*WORK TO BE COMPLETED*
Without the pictures, can you quote each line below exactly?

───── RECORDS FOR THE EXERCISE

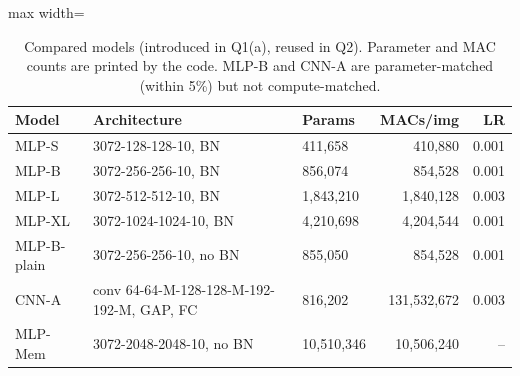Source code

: \begin{table}[t]\centering\footnotesize\setlength{\tabcolsep}{3pt}
\begin{adjustbox}{max width=\textwidth}
\begin{tabular}{lllrr}\toprule
Model & Architecture & Params & MACs/img & LR \\\midrule
MLP-S & 3072-128-128-10, BN & 411,658 & 410,880 & 0.001 \\
MLP-B & 3072-256-256-10, BN & 856,074 & 854,528 & 0.001 \\
MLP-L & 3072-512-512-10, BN & 1,843,210 & 1,840,128 & 0.003 \\
MLP-XL & 3072-1024-1024-10, BN & 4,210,698 & 4,204,544 & 0.001 \\
MLP-B-plain & 3072-256-256-10, no BN & 855,050 & 854,528 & 0.001 \\
CNN-A & conv 64-64-M-128-128-M-192-192-M, GAP, FC & 816,202 & 131,532,672 & 0.003 \\
MLP-Mem & 3072-2048-2048-10, no BN & 10,510,346 & 10,506,240 & -- \\
\bottomrule\end{tabular}
\end{adjustbox}
\caption{Compared models (introduced in Q1(a), reused in Q2). Parameter and MAC counts are printed by the code. MLP-B and CNN-A are parameter-matched (within 5\%) but not compute-matched.}\label{tab:models}\end{table}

──────────

*THE ANSWER*
Source code

: \begin{table}[t]\centering\footnotesize\setlength{\tabcolsep}{3pt}
\begin{adjustbox}{max width=\textwidth}
\begin{tabular}{lllrr}\toprule
Model & Architecture & Params & MACs/img & LR \\\midrule
MLP-S & 3072-128-128-10, BN & 411,658 & 410,880 & 0.001 \\
MLP-B & 3072-256-256-10, BN & 856,074 & 854,528 & 0.001 \\
MLP-L & 3072-512-512-10, BN & 1,843,210 & 1,840,128 & 0.003 \\
MLP-XL & 3072-1024-1024-10, BN & 4,210,698 & 4,204,544 & 0.001 \\
MLP-B-plain & 3072-256-256-10, no BN & 855,050 & 854,528 & 0.001 \\
CNN-A & conv 64-64-M-128-128-M-192-192-M, GAP, FC & 816,202 & 131,532,672 & 0.003 \\
MLP-Mem & 3072-2048-2048-10, no BN & 10,510,346 & 10,506,240 & -- \\
\bottomrule\end{tabular}
\end{adjustbox}
\caption{Compared models (introduced in Q1(a), reused in Q2). Parameter and MAC counts are printed by the code. MLP-B and CNN-A are parameter-matched (within 5\%) but not compute-matched.}\label{tab:models}\end{table}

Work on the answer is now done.